I think both Boeing and Airbus have radically underestimated the complexity of both the new materials, technology and also diversified supply chain here.

We'll all be flying them old jets for a little longer

By feelingshorter on 10/11/2007 12:18:27 AM , Rating: 2
Well...the thing about Boeing is that they are allowing manufactures of the parts of the new Dreamliner to have more of a role. Therefore, their suppliers are causing a little bit of a delay. Not only that, Boeing isn't training people fast enough, and their CEO is already in the works of fixing that issue. Supposedly, the plane can be assembled in three days if you have all the pieces, with well trained people.

Other than that, as a company, they are quick to admit their mistake to the public and fix it. So the fact that it only took them three days to change their story from being "on time" to "with delays" doesn't surprise me. If i was investing in such a company, i really would rather have them be this transparent instead of waiting six months later just to say "oh there are going to be delays." They would lose a lot more customers if they did the latter than just admitting it quick. I've really got to hand it to their CEO for being so transparent. It just makes business sense. The quicker you can admit mistakes, the faster you can fix them.

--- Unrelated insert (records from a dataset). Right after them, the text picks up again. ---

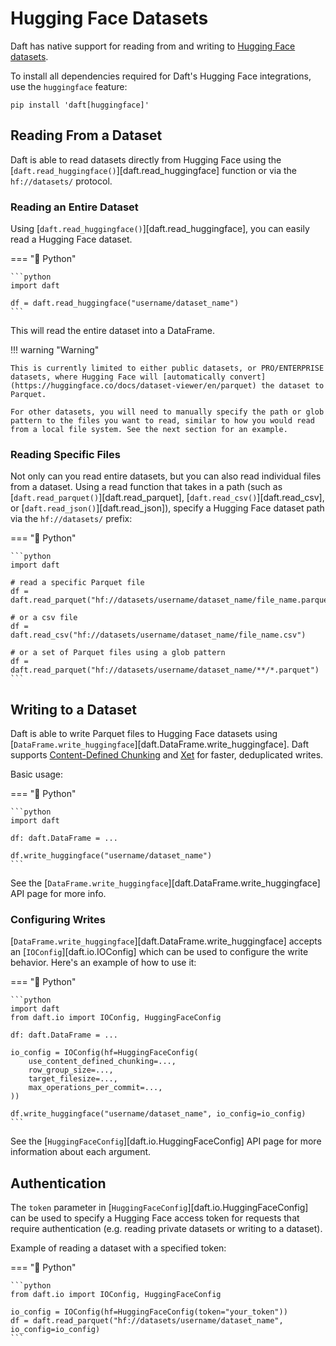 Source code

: # Hugging Face Datasets

Daft has native support for reading from and writing to [Hugging Face datasets](https://huggingface.co/datasets).

To install all dependencies required for Daft's Hugging Face integrations, use the `huggingface` feature:
```
pip install 'daft[huggingface]'
```

## Reading From a Dataset

Daft is able to read datasets directly from Hugging Face using the [`daft.read_huggingface()`][daft.read_huggingface] function or via the `hf://datasets/` protocol.

### Reading an Entire Dataset

Using [`daft.read_huggingface()`][daft.read_huggingface], you can easily read a Hugging Face dataset.


=== "🐍 Python"

    ```python
    import daft

    df = daft.read_huggingface("username/dataset_name")
    ```

This will read the entire dataset into a DataFrame.

!!! warning "Warning"

    This is currently limited to either public datasets, or PRO/ENTERPRISE datasets, where Hugging Face will [automatically convert](https://huggingface.co/docs/dataset-viewer/en/parquet) the dataset to Parquet.

    For other datasets, you will need to manually specify the path or glob pattern to the files you want to read, similar to how you would read from a local file system. See the next section for an example.

### Reading Specific Files

Not only can you read entire datasets, but you can also read individual files from a dataset. Using a read function that takes in a path (such as [`daft.read_parquet()`][daft.read_parquet], [`daft.read_csv()`][daft.read_csv], or [`daft.read_json()`][daft.read_json]), specify a Hugging Face dataset path via the `hf://datasets/` prefix:

=== "🐍 Python"

    ```python
    import daft

    # read a specific Parquet file
    df = daft.read_parquet("hf://datasets/username/dataset_name/file_name.parquet")

    # or a csv file
    df = daft.read_csv("hf://datasets/username/dataset_name/file_name.csv")

    # or a set of Parquet files using a glob pattern
    df = daft.read_parquet("hf://datasets/username/dataset_name/**/*.parquet")
    ```

## Writing to a Dataset

Daft is able to write Parquet files to Hugging Face datasets using [`DataFrame.write_huggingface`][daft.DataFrame.write_huggingface]. Daft supports [Content-Defined Chunking](https://huggingface.co/blog/parquet-cdc) and [Xet](https://huggingface.co/blog/xet-on-the-hub) for faster, deduplicated writes.

Basic usage:

=== "🐍 Python"

    ```python
    import daft

    df: daft.DataFrame = ...

    df.write_huggingface("username/dataset_name")
    ```

See the [`DataFrame.write_huggingface`][daft.DataFrame.write_huggingface] API page for more info.

### Configuring Writes

[`DataFrame.write_huggingface`][daft.DataFrame.write_huggingface] accepts an [`IOConfig`][daft.io.IOConfig] which can be used to configure the write behavior. Here's an example of how to use it:


=== "🐍 Python"

    ```python
    import daft
    from daft.io import IOConfig, HuggingFaceConfig

    df: daft.DataFrame = ...

    io_config = IOConfig(hf=HuggingFaceConfig(
        use_content_defined_chunking=...,
        row_group_size=...,
        target_filesize=...,
        max_operations_per_commit=...,
    ))

    df.write_huggingface("username/dataset_name", io_config=io_config)
    ```

See the [`HuggingFaceConfig`][daft.io.HuggingFaceConfig] API page for more information about each argument.


## Authentication

The `token` parameter in [`HuggingFaceConfig`][daft.io.HuggingFaceConfig] can be used to specify a Hugging Face access token for requests that require authentication (e.g. reading private datasets or writing to a dataset).

Example of reading a dataset with a specified token:

=== "🐍 Python"

    ```python
    from daft.io import IOConfig, HuggingFaceConfig

    io_config = IOConfig(hf=HuggingFaceConfig(token="your_token"))
    df = daft.read_parquet("hf://datasets/username/dataset_name", io_config=io_config)
    ```

<!-- TODO: add info about `anonymous` once we automatically grab the token from the environment. -->
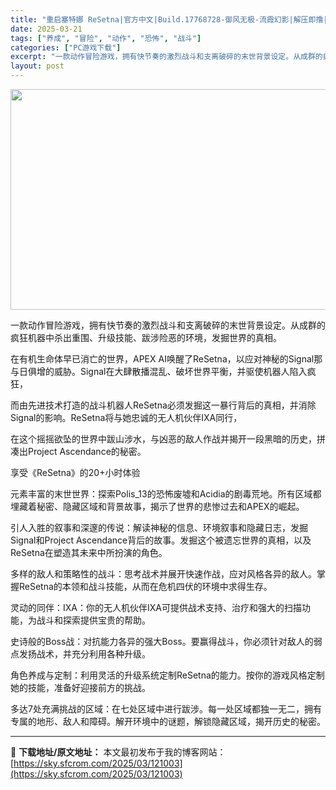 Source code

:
 ```yaml
---
title: "重启塞特娜 ReSetna|官方中文|Build.17768728-御风无极-流霞幻影|解压即撸|"
date: 2025-03-21
tags: ["养成", "冒险", "动作", "恐怖", "战斗"]
categories: ["PC游戏下载"]
excerpt: "一款动作冒险游戏，拥有快节奏的激烈战斗和支离破碎的末世背景设定。从成群的疯狂机器中杀出重围、升级技能、跋涉险恶的环境，发掘世界的真相。 在有机生命体早已消亡的世界，APEX AI唤醒了ReSetna，以应对神秘的Signal那与日俱增的威胁。Signal在大肆散播混乱、破坏世界平衡，并驱使机器人陷入&hellip;"
layout: post
---
```


<img class="aligncenter size-full wp-image-120981" src="https://sky.sfcrom.com/wp-content/uploads/2025/03/2025032105185636.webp" alt="" width="616" height="353" />

一款动作冒险游戏，拥有快节奏的激烈战斗和支离破碎的末世背景设定。从成群的疯狂机器中杀出重围、升级技能、跋涉险恶的环境，发掘世界的真相。

在有机生命体早已消亡的世界，APEX AI唤醒了ReSetna，以应对神秘的Signal那与日俱增的威胁。Signal在大肆散播混乱、破坏世界平衡，并驱使机器人陷入疯狂，

而由先进技术打造的战斗机器人ReSetna必须发掘这一暴行背后的真相，并消除Signal的影响。ReSetna将与她忠诚的无人机伙伴IXA同行，

在这个摇摇欲坠的世界中跋山涉水，与凶恶的敌人作战并揭开一段黑暗的历史，拼凑出Project Ascendance的秘密。

享受《ReSetna》的20+小时体验

元素丰富的末世世界：探索Polis_13的恐怖废墟和Acidia的剧毒荒地。所有区域都埋藏着秘密、隐藏区域和背景故事，揭示了世界的悲惨过去和APEX的崛起。

引人入胜的叙事和深邃的传说：解读神秘的信息、环境叙事和隐藏日志，发掘Signal和Project Ascendance背后的故事。发掘这个被遗忘世界的真相，以及ReSetna在塑造其未来中所扮演的角色。

多样的敌人和策略性的战斗：思考战术并展开快速作战，应对风格各异的敌人。掌握ReSetna的本领和战斗技能，从而在危机四伏的环境中求得生存。

灵动的同伴：IXA：你的无人机伙伴IXA可提供战术支持、治疗和强大的扫描功能，为战斗和探索提供宝贵的帮助。

史诗般的Boss战：对抗能力各异的强大Boss。要赢得战斗，你必须针对敌人的弱点发扬战术，并充分利用各种升级。

角色养成与定制：利用灵活的升级系统定制ReSetna的能力。按你的游戏风格定制她的技能，准备好迎接前方的挑战。

多达7处充满挑战的区域：在七处区域中进行跋涉。每一处区域都独一无二，拥有专属的地形、敌人和障碍。解开环境中的谜题，解锁隐藏区域，揭开历史的秘密。

---
📖 **下载地址/原文地址：** 本文最初发布于我的博客网站：[https://sky.sfcrom.com/2025/03/121003](https://sky.sfcrom.com/2025/03/121003)
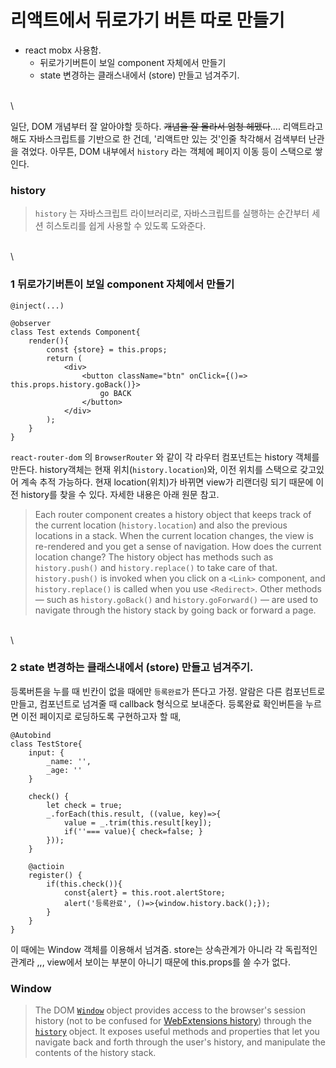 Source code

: # 리액트에서 뒤로가기 버튼 따로 만들기

* react mobx 사용함.
  * 뒤로가기버튼이 보일 component 자체에서 만들기
  * state 변경하는 클래스내에서 (store) 만들고 넘겨주기.

\
\


일단, DOM 개념부터 잘 알아야할 듯하다. ~~개념을 잘 몰라서 엄청 헤맸다~~.... 리액트라고 해도 자바스크립트를 기반으로 한 건데, '리액트만 있는 것'인줄 착각해서 검색부터 난관을 겪었다. 아무튼, DOM 내부에서 `history` 라는 객체에 페이지 이동 등이 스택으로 쌓인다.

### history

> `history` 는 자바스크립트 라이브러리로, 자바스크립트를 실행하는 순간부터 세션 히스토리를 쉽게 사용할 수 있도록 도와준다.

\
\


### 1 뒤로가기버튼이 보일 component 자체에서 만들기

```
@inject(...)

@observer
class Test extends Component{
    render(){
        const {store} = this.props;
        return (
            <div>
                <button className="btn" onClick={()=> this.props.history.goBack()}>
                	go BACK
                </button>
            </div>
        );
    }
}
```

`react-router-dom` 의 `BrowserRouter` 와 같이 각 라우터 컴포넌트는 history 객체를 만든다. history객체는 현재 위치(`history.location`)와, 이전 위치를 스택으로 갖고있어 계속 추적 가능하다. 현재 location(위치)가 바뀌면 view가 리랜더링 되기 때문에 이전 history를 찾을 수 있다. 자세한 내용은 아래 원문 참고.

> Each router component creates a history object that keeps track of the current location (`history.location`) and also the previous locations in a stack. When the current location changes, the view is re-rendered and you get a sense of navigation. How does the current location change? The history object has methods such as `history.push()` and `history.replace()` to take care of that. `history.push()` is invoked when you click on a `<Link>` component, and `history.replace()` is called when you use `<Redirect>`. Other methods — such as `history.goBack()` and `history.goForward()` — are used to navigate through the history stack by going back or forward a page.

\
\


### 2 state 변경하는 클래스내에서 (store) 만들고 넘겨주기.

등록버튼을 누를 때 빈칸이 없을 때에만 `등록완료`가 뜬다고 가정. 알람은 다른 컴포넌트로 만들고, 컴포넌트로 넘겨줄 때 callback 형식으로 보내준다. 등록완료 확인버튼을 누르면 이전 페이지로 로딩하도록 구현하고자 할 때,

```
@Autobind
class TestStore{
    input: {
        _name: '',
        _age: ''
    }
    
    check() {
        let check = true;
        _.forEach(this.result, ((value, key)=>{
            value = _.trim(this.result[key]);
            if(''=== value){ check=false; }
        }));
    }
    
    @actioin
    register() {
        if(this.check()){
            const{alert} = this.root.alertStore;
            alert('등록완료', ()=>{window.history.back();});
        }
    }
}
```

이 때에는 Window 객체를 이용해서 넘겨줌. store는 상속관계가 아니라 각 독립적인 관계라 ,,, view에서 보이는 부분이 아니기 때문에 this.props를 쓸 수가 없다.

### Window

> The DOM [`Window`](https://developer.mozilla.org/en-US/docs/Web/API/Window) object provides access to the browser's session history (not to be confused for [WebExtensions history](https://developer.mozilla.org/en-US/docs/Mozilla/Add-ons/WebExtensions/API/history)) through the [`history`](https://developer.mozilla.org/en-US/docs/Web/API/Window/history) object. It exposes useful methods and properties that let you navigate back and forth through the user's history, and manipulate the contents of the history stack.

The "doubt" that people might have is negligible. Boeing's shares dropped %2.7 for such news that people might consider extreme. As i remember, apple's shares dropped a lot quicker than that with the announcement of its 200 dollar drop on the iphone. Thats to say investors still believe in Boeing and the situation is grossly under simplified by this short article. For more, read the WallStreet Journal article (paid subscription though).